*ABOUT THIS TASK*: Copy out word for word the line with "基於 SLO 告警相對於傳統告警方法，它能夠做到：" and the lines that follow it in the listing below, up to the final one.
################
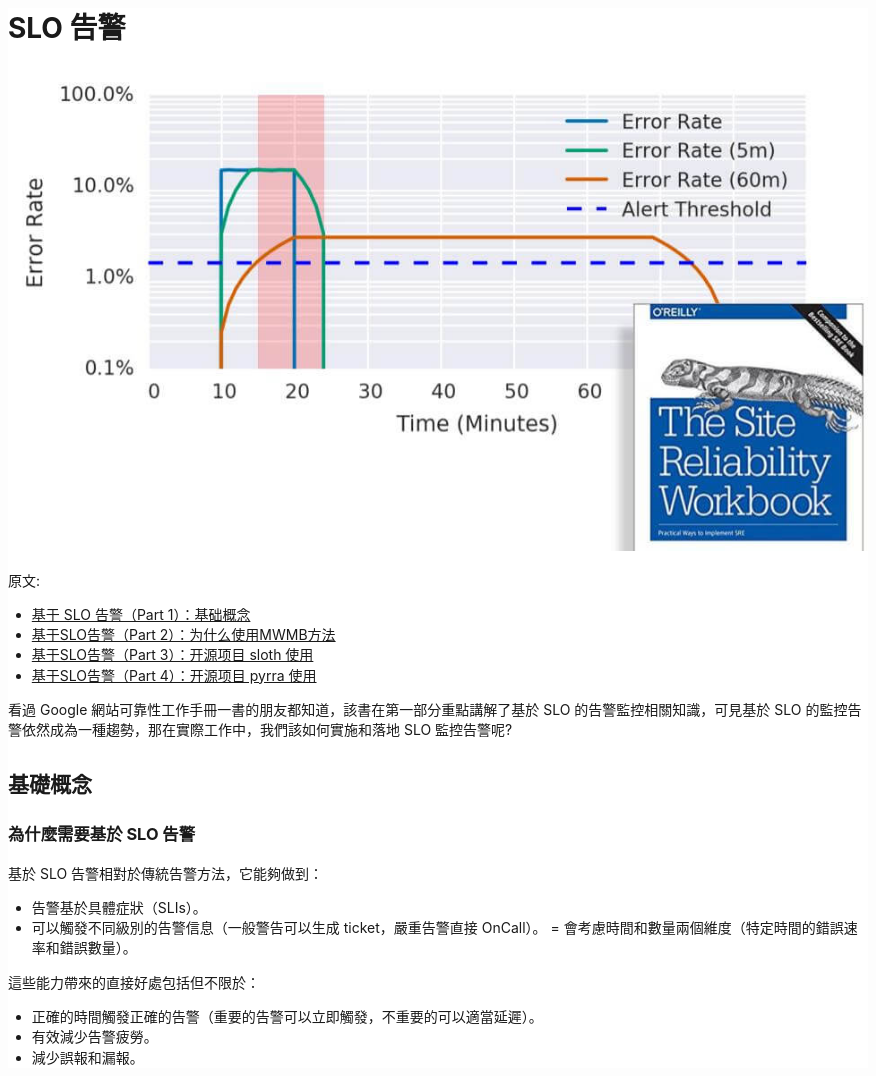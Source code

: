# SLO 告警

![](./assets/SLO_alerting_3.jpg)

原文:

- [基于 SLO 告警（Part 1）：基础概念](https://studygolang.com/topics/16114)
- [基于SLO告警（Part 2）：为什么使用MWMB方法](https://studygolang.com/articles/36037)
- [基于SLO告警（Part 3）：开源项目 sloth 使用](https://studygolang.com/topics/16125)
- [基于SLO告警（Part 4）：开源项目 pyrra 使用](https://studygolang.com/topics/16130)

看過 Google 網站可靠性工作手冊一書的朋友都知道，該書在第一部分重點講解了基於 SLO 的告警監控相關知識，可見基於 SLO 的監控告警依然成為一種趨勢，那在實際工作中，我們該如何實施和落地 SLO 監控告警呢?

## 基礎概念

### 為什麼需要基於 SLO 告警

基於 SLO 告警相對於傳統告警方法，它能夠做到：

- 告警基於具體症狀（SLIs）。
- 可以觸發不同級別的告警信息（一般警告可以生成 ticket，嚴重告警直接 OnCall）。
= 會考慮時間和數量兩個維度（特定時間的錯誤速率和錯誤數量）。


這些能力帶來的直接好處包括但不限於：

- 正確的時間觸發正確的告警（重要的告警可以立即觸發，不重要的可以適當延遲）。
- 有效減少告警疲勞。
- 減少誤報和漏報。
################
*ANSWER FOR THE TASK*:
基於 SLO 告警相對於傳統告警方法，它能夠做到：

- 告警基於具體症狀（SLIs）。
- 可以觸發不同級別的告警信息（一般警告可以生成 ticket，嚴重告警直接 OnCall）。
= 會考慮時間和數量兩個維度（特定時間的錯誤速率和錯誤數量）。


這些能力帶來的直接好處包括但不限於：

- 正確的時間觸發正確的告警（重要的告警可以立即觸發，不重要的可以適當延遲）。
- 有效減少告警疲勞。
- 減少誤報和漏報。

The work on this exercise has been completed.